▶ [What to produce]: Copy the listing below exactly. Pictures stay out of it.

▶ [Material for this exercise]:
▬▬▬▬▬▬

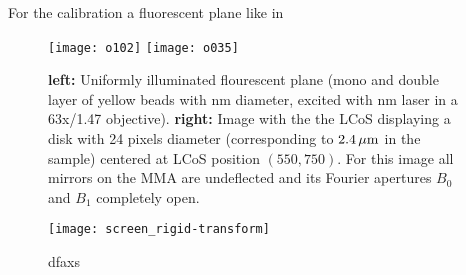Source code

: For the calibration a fluorescent plane like in

\begin{figure}[!hbt]
  \centering
  \texttt{[image: o102]}
  \texttt{[image: o035]}
  \caption{{\bf left:} Uniformly illuminated flourescent plane (mono
    and double layer of yellow beads with \unit[110]{nm} diameter,
    excited with \unit[473]{nm} laser in a 63x/1.47 objective). {\bf
      right:} Image with the the LCoS displaying a disk with 24 pixels
    diameter (corresponding to $\unit[2.4]{\mu m}$ in the sample)
    centered at LCoS position $(550,750)$. For this image all mirrors
    on the MMA are undeflected and its Fourier apertures $B_0$ and
    $B_1$ completely open.}
  \label{fig:rigid-pics}
\end{figure}


\begin{figure}[!hbt]
  \centering
  \texttt{[image: screen\_rigid-transform]}
  \caption{dfaxs}
  \label{fig:screen_rigid-transform}
\end{figure}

▬▬▬▬▬▬

▶ [Result of this exercise]:
Source code

: For the calibration a fluorescent plane like in

\begin{figure}[!hbt]
  \centering
  \texttt{[image: o102]}
  \texttt{[image: o035]}
  \caption{{\bf left:} Uniformly illuminated flourescent plane (mono
    and double layer of yellow beads with \unit[110]{nm} diameter,
    excited with \unit[473]{nm} laser in a 63x/1.47 objective). {\bf
      right:} Image with the the LCoS displaying a disk with 24 pixels
    diameter (corresponding to $\unit[2.4]{\mu m}$ in the sample)
    centered at LCoS position $(550,750)$. For this image all mirrors
    on the MMA are undeflected and its Fourier apertures $B_0$ and
    $B_1$ completely open.}
  \label{fig:rigid-pics}
\end{figure}


\begin{figure}[!hbt]
  \centering
  \texttt{[image: screen\_rigid-transform]}
  \caption{dfaxs}
  \label{fig:screen_rigid-transform}
\end{figure}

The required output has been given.